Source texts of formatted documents
════════

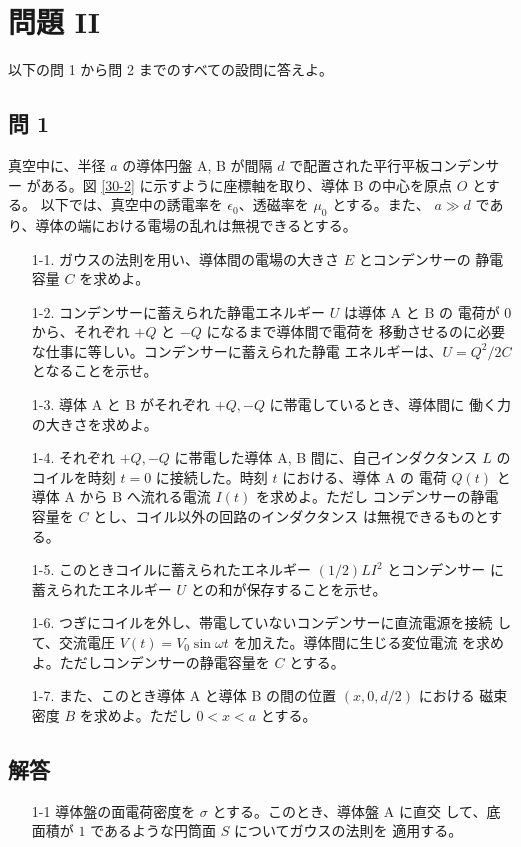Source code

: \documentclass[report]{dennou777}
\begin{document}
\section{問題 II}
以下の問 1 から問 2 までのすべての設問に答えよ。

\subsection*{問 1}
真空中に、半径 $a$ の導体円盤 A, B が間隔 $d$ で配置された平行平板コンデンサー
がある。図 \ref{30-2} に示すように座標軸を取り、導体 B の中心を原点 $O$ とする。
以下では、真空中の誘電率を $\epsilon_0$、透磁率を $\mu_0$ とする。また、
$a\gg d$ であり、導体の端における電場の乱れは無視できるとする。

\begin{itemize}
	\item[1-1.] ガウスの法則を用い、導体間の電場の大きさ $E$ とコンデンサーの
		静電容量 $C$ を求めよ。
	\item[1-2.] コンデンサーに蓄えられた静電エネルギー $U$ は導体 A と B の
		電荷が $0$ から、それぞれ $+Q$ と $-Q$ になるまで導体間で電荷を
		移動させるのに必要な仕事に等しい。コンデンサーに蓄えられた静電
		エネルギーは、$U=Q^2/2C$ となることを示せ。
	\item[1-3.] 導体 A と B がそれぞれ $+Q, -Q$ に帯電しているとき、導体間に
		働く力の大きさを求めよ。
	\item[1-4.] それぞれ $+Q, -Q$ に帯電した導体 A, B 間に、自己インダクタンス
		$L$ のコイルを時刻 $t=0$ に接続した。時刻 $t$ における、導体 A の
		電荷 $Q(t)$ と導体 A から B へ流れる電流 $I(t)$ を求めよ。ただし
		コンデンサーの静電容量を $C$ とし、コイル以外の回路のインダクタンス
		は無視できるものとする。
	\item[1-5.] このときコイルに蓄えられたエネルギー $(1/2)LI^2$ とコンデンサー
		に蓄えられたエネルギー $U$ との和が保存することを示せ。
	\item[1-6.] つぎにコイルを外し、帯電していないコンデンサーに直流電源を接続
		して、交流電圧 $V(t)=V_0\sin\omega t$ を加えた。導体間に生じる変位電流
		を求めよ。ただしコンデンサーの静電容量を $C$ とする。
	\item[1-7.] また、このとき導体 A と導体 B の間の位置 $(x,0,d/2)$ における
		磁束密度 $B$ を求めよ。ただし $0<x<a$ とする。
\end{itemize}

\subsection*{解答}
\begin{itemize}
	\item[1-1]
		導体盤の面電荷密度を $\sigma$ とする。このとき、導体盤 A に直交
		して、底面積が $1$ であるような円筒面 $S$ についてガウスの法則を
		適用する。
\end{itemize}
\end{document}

════════

**Problem requirements:** Start at the line with "導体盤の面電荷密度を $\sigma$ とする。このとき、導体盤 A に直交" and stop at the end of the records. Write those lines out exactly and add nothing.

**Solution below:**
		導体盤の面電荷密度を $\sigma$ とする。このとき、導体盤 A に直交
		して、底面積が $1$ であるような円筒面 $S$ についてガウスの法則を
		適用する。
\end{itemize}
\end{document}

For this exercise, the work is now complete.